I occasionally receive e-mail messages from people asking me if I think that it is a good idea for them to cluster...
their Exchange Servers. In environments in which high availability is a requirement, I believe clustering is a good idea. However, before you jump blindly into clustering, you need to know what you're getting yourself into.
There's a common misconception that installing Exchange onto a cluster is no different than installing Exchange onto a single server. In reality, however, the process is quite different.
Clustered environments make use of virtual servers. A virtual server is basically a logical server that is node independent. An application, such as Exchange, is assigned to a virtual server, which is running on a specific clustered node. If the node fails, the virtual server is moved to another node in the cluster.

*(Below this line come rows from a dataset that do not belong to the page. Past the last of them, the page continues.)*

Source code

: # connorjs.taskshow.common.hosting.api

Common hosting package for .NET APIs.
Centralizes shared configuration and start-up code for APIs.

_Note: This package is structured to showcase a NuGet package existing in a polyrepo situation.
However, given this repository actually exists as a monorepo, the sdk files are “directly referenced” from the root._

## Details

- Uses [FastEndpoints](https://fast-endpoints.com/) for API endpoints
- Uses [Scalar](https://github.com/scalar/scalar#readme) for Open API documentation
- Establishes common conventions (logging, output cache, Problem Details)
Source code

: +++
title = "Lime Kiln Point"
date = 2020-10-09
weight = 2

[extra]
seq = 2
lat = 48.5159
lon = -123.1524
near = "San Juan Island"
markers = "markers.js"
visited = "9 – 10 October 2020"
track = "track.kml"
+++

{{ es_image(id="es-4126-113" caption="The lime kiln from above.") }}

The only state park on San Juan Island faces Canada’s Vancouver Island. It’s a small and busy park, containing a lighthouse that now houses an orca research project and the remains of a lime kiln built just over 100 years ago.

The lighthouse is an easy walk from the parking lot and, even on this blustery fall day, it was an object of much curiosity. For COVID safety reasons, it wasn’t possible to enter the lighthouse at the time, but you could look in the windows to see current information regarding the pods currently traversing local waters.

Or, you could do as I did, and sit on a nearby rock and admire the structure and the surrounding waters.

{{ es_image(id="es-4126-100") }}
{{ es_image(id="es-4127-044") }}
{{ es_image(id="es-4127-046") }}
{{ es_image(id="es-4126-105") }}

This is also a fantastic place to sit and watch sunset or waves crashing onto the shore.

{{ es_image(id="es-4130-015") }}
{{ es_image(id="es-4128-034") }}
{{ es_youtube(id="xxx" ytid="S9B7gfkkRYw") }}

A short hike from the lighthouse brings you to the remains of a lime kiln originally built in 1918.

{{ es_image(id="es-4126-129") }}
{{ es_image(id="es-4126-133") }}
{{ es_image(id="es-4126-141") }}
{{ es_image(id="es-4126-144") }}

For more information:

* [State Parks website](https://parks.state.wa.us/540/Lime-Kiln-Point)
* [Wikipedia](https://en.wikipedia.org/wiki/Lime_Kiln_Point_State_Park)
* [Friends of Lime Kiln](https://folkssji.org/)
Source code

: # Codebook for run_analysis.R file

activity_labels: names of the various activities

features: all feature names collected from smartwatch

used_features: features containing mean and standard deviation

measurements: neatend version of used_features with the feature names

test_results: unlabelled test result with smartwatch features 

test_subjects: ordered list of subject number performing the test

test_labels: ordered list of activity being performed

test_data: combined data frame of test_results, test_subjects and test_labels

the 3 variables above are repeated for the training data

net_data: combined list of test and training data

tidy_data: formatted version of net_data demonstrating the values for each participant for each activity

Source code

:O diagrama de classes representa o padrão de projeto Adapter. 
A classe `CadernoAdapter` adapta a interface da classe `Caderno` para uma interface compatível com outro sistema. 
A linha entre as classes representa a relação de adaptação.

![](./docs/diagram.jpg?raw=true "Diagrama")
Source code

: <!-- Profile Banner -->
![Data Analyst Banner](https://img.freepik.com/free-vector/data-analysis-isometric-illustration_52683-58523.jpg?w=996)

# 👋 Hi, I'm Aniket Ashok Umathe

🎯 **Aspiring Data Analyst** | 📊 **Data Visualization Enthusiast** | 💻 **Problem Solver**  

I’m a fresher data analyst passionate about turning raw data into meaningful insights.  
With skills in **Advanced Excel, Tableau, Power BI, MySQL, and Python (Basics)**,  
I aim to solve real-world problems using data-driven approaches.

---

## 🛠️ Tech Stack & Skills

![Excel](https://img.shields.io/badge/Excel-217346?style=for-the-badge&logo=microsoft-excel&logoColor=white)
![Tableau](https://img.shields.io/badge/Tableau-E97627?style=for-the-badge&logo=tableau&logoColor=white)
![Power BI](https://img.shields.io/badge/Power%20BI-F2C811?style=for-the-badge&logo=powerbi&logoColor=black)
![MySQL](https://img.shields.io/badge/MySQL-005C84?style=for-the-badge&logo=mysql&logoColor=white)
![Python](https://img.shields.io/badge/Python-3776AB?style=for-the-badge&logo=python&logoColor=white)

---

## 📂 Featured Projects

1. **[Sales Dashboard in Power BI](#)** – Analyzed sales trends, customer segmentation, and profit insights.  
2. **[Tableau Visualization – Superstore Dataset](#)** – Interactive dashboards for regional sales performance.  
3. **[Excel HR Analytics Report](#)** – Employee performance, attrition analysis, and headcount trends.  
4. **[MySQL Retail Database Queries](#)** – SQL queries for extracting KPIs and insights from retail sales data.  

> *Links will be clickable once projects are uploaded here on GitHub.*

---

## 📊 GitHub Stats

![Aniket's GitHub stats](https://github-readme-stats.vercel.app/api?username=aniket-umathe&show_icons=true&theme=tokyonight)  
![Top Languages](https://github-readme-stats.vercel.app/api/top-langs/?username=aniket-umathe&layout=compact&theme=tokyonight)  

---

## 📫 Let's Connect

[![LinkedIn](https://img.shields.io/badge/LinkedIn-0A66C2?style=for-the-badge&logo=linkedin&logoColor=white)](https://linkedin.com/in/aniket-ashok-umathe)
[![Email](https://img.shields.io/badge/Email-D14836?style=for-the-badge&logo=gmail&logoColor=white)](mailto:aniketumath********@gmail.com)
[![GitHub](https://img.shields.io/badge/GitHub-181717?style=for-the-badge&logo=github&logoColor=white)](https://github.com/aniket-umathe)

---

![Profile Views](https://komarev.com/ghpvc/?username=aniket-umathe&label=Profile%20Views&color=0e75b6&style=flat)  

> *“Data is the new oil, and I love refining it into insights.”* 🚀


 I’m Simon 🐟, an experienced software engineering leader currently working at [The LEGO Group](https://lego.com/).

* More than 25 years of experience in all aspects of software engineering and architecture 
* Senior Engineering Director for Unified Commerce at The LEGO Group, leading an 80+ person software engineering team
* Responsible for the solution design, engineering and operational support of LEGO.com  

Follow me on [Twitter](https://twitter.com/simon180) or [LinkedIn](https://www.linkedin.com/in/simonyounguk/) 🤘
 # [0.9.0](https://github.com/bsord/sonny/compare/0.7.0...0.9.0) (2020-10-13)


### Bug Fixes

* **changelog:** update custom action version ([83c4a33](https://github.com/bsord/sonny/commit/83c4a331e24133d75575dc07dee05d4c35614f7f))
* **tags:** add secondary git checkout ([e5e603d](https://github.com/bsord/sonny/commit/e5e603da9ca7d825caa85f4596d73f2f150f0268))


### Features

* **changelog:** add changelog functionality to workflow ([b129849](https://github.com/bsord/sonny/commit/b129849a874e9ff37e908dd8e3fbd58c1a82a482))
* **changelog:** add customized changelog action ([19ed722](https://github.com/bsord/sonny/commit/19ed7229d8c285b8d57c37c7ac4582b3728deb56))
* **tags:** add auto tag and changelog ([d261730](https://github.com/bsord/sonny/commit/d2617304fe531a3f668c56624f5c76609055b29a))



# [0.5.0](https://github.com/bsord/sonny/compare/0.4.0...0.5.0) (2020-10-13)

The client is never aware of the failure (aside from a brief interruption in service) because they are communicating with a portable, virtual server rather than a physical server.

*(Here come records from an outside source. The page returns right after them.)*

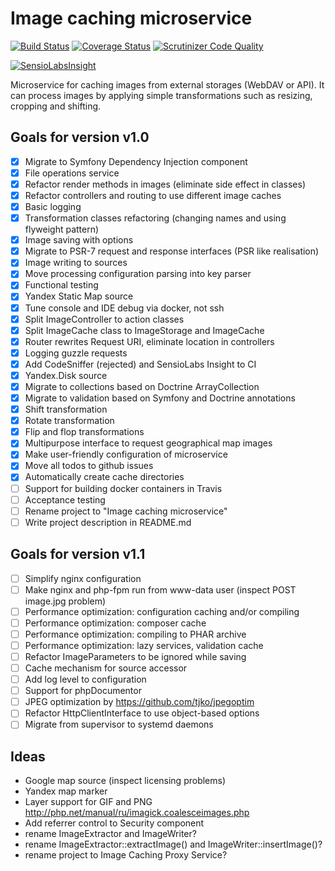 # Image caching microservice

[![Build Status](https://travis-ci.org/strider2038/imgacache-service.svg?branch=master)](https://travis-ci.org/strider2038/imgcache-service) [![Coverage Status](https://coveralls.io/repos/github/strider2038/imgcache-service/badge.svg?branch=master)](https://coveralls.io/github/strider2038/imgcache-service?branch=master) [![Scrutinizer Code Quality](https://scrutinizer-ci.com/g/strider2038/imgcache-service/badges/quality-score.png?b=master)](https://scrutinizer-ci.com/g/strider2038/imgcache-service/?branch=master)

[![SensioLabsInsight](https://insight.sensiolabs.com/projects/cfe1201a-7dab-4eeb-9b00-f0edd63a1690/big.png)](https://insight.sensiolabs.com/projects/cfe1201a-7dab-4eeb-9b00-f0edd63a1690)

Microservice for caching images from external storages (WebDAV or API). It can process images by applying simple transformations such as resizing, cropping and shifting.

## Goals for version v1.0

- [x] Migrate to Symfony Dependency Injection component
- [x] File operations service
- [x] Refactor render methods in images (eliminate side effect in classes)
- [x] Refactor controllers and routing to use different image caches
- [x] Basic logging
- [x] Transformation classes refactoring (changing names and using flyweight pattern)
- [x] Image saving with options
- [x] Migrate to PSR-7 request and response interfaces (PSR like realisation)
- [x] Image writing to sources
- [x] Move processing configuration parsing into key parser
- [x] Functional testing
- [x] Yandex Static Map source
- [x] Tune console and IDE debug via docker, not ssh
- [x] Split ImageController to action classes
- [x] Split ImageCache class to ImageStorage and ImageCache
- [x] Router rewrites Request URI, eliminate location in controllers
- [x] Logging guzzle requests
- [x] Add CodeSniffer (rejected) and SensioLabs Insight to CI
- [x] Yandex.Disk source
- [x] Migrate to collections based on Doctrine ArrayCollection
- [x] Migrate to validation based on Symfony and Doctrine annotations
- [x] Shift transformation
- [x] Rotate transformation
- [x] Flip and flop transformations
- [x] Multipurpose interface to request geographical map images
- [x] Make user-friendly configuration of microservice
- [x] Move all todos to github issues
- [x] Automatically create cache directories
- [ ] Support for building docker containers in Travis
- [ ] Acceptance testing
- [ ] Rename project to "Image caching microservice"
- [ ] Write project description in README.md

## Goals for version v1.1
- [ ] Simplify nginx configuration
- [ ] Make nginx and php-fpm run from www-data user (inspect POST image.jpg problem)
- [ ] Performance optimization: configuration caching and/or compiling
- [ ] Performance optimization: composer cache 
- [ ] Performance optimization: compiling to PHAR archive
- [ ] Performance optimization: lazy services, validation cache
- [ ] Refactor ImageParameters to be ignored while saving
- [ ] Cache mechanism for source accessor
- [ ] Add log level to configuration
- [ ] Support for phpDocumentor
- [ ] JPEG optimization by https://github.com/tjko/jpegoptim
- [ ] Refactor HttpClientInterface to use object-based options
- [ ] Migrate from supervisor to systemd daemons

## Ideas
- Google map source (inspect licensing problems)
- Yandex map marker
- Layer support for GIF and PNG http://php.net/manual/ru/imagick.coalesceimages.php
- Add referrer control to Security component
- rename ImageExtractor and ImageWriter?
- rename ImageExtractor::extractImage() and ImageWriter::insertImage()?
- rename project to Image Caching Proxy Service?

Step 1: Get some training. Because of the inherent complexities in setting up and maintaining a clustered Exchange environment, I strongly recommend getting some cluster-specific training prior to beginning the implementation.

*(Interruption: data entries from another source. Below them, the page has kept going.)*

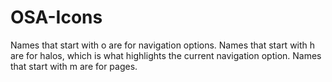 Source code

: # OSA-Icons

Names that start with o are for navigation options.
Names that start with h are for halos, which is what highlights the current navigation option.
Names that start with m are for pages.
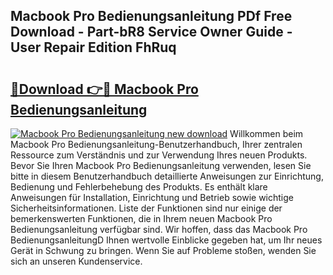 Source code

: ## Macbook Pro Bedienungsanleitung PDf Free Download - Part-bR8 Service Owner Guide - User Repair Edition FhRuq

# <h2><a href="http://df2e0k6.blite.top/?on=Macbook+Pro+Bedienungsanleitung">🔗Download 👉🔴 Macbook Pro Bedienungsanleitung</a></h2>

[![Macbook Pro Bedienungsanleitung new download](https://i.imgur.com/lujVjoI.png)](http://df2e0k6.blite.top/?on=Macbook+Pro+Bedienungsanleitung)
Willkommen beim Macbook Pro Bedienungsanleitung-Benutzerhandbuch, Ihrer zentralen Ressource zum Verständnis und zur Verwendung Ihres neuen Produkts. Bevor Sie Ihren Macbook Pro Bedienungsanleitung verwenden, lesen Sie bitte in diesem Benutzerhandbuch detaillierte Anweisungen zur Einrichtung, Bedienung und Fehlerbehebung des Produkts. Es enthält klare Anweisungen für Installation, Einrichtung und Betrieb sowie wichtige Sicherheitsinformationen. Liste der Funktionen sind nur einige der bemerkenswerten Funktionen, die in Ihrem neuen Macbook Pro Bedienungsanleitung verfügbar sind. Wir hoffen, dass das Macbook Pro BedienungsanleitungD Ihnen wertvolle Einblicke gegeben hat, um Ihr neues Gerät in Schwung zu bringen. Wenn Sie auf Probleme stoßen, wenden Sie sich an unseren Kundenservice.
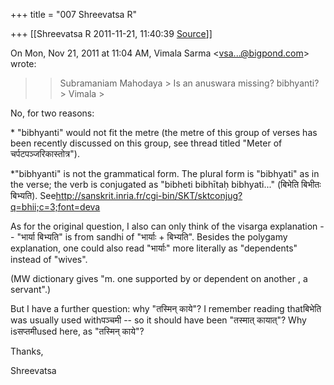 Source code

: +++
title = "007 Shreevatsa R"

+++
[[Shreevatsa R	2011-11-21, 11:40:39 [Source](https://groups.google.com/g/samskrita/c/seFVja1wIvs)]]



On Mon, Nov 21, 2011 at 11:04 AM, Vimala Sarma \<[vsa...@bigpond.com]()\> wrote:  

> 
> > 
> > Subramaniam Mahodaya >
> Is an anuswara missing? bibhyanti? >
> Vimala >
> 
> > 

  

No, for two reasons:

  

\* "bibhyanti" would not fit the metre (the metre of this group of verses has been recently discussed on this group, see thread titled "Meter of चर्पटपञ्जरिकास्तोत्र").

\*"bibhyanti" is not the grammatical form. The plural form is "bibhyati" as in the verse; the verb is conjugated as "bibheti 
bibhītaḥ bibhyati..." (बिभेति बिभीतः बिभ्यति). See<http://sanskrit.inria.fr/cgi-bin/SKT/sktconjug?q=bhii;c=3;font=deva>

  

As for the original question, I also can only think of the visarga explanation -- "भार्या बिभ्यति" is from sandhi of "भार्याः + बिभ्यति". Besides the polygamy explanation, one could also read "भार्याः" more literally as "dependents" instead of "wives".

(MW dictionary gives "m. one supported by or dependent on another , a servant".)

  

But I have a further question: why "तस्मिन् काये"? I remember reading thatबिभेति was usually used withपञ्चमी -- so it should have been "तस्मात् कायात्"? Why isसप्तमीused here, as "तस्मिन् काये"?

  

Thanks,

Shreevatsa

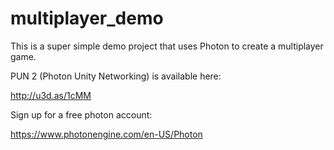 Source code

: # multiplayer_demo

This is a super simple demo project that uses Photon to create a multiplayer game.

PUN 2 (Photon Unity Networking) is available here:

http://u3d.as/1cMM

Sign up for a free photon account:

https://www.photonengine.com/en-US/Photon
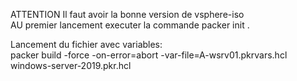 ATTENTION Il faut avoir la bonne version de vsphere-iso\
AU premier lancement executer la commande packer init .


Lancement du fichier avec variables:\
packer build -force -on-error=abort -var-file=A-wsrv01.pkrvars.hcl windows-server-2019.pkr.hcl


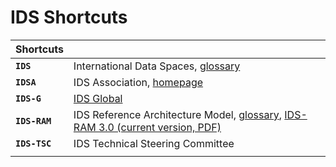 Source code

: # IDS Shortcuts

|**Shortcuts**||
|:---|:---|
|**`IDS`**     | International Data Spaces, [glossary](../glossary/README.md#international-data-spaces)
|**`IDSA`**    | IDS Association, [homepage](https://www.internationaldataspaces.org/)
|**`IDS-G`**   | [IDS Global](../README.md)
|**`IDS-RAM`** | IDS Reference Architecture Model, [glossary](../glossary/README.md#ids-ram-international-data-spaces-reference-architecture-model), [IDS-RAM 3.0 (current version, PDF)](https://www.internationaldataspaces.org/wp-content/uploads/2019/03/IDS-Reference-Architecture-Model-3.0.pdf)
|**`IDS-TSC`** | IDS Technical Steering Committee
|||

Step 2: Choose Microsoft compatible hardware. Plan carefully when choosing your cluster hardware. You need to make absolutely sure that the hardware you choose is on Microsoft's hardware compatibility list. Although it's always a good idea to look at the hardware compatibility list, it's very common to see Windows running perfectly well on non-certified compatible hardware. Even so, guaranteeing hardware compatibility is absolutely essential for a clustered environment because of the unique demands being placed on the hardware.
Step 3: Select the hardware work horses. Another thing to consider when choosing your hardware is performance. Remember that clustering is different than network load balancing. In a clustered environment, one server handles the entire workload, while the other just waits to take over if necessary. The hardware that you choose must be capable of comfortably handling all of the demands that Exchange places on it, while still leaving resources available for the clustering service to use and to accommodate future growth.
Step 4: Redundancy is a good thing. Another consideration when choosing your clustered hardware is redundancy. Think about it this way: You are thinking about installing a cluster as a way of providing high availability. Why not guarantee even higher availability by building as much redundancy as possible into each of the cluster's nodes? By building redundancy into each node, you reduce the chances of a failover ever happening, which is a good thing. Depending on your configuration, failovers can keep your server online, but preparing to bring the failed server back online can get really messy. Believe me when I say that you really want to prevent a failover from ever happening if you can.
Step 5: Variety is not a good thing. Make sure you select identical hardware for each node. I have seen instances in which someone has made a cluster work with dissimilar hardware, but the cluster seems to be more stable when identical hardware is used. This is especially true of the cluster's NIC cards. All NICs should be of the same make and model and should have the same firmware version. You should also use the same NIC driver across all nodes.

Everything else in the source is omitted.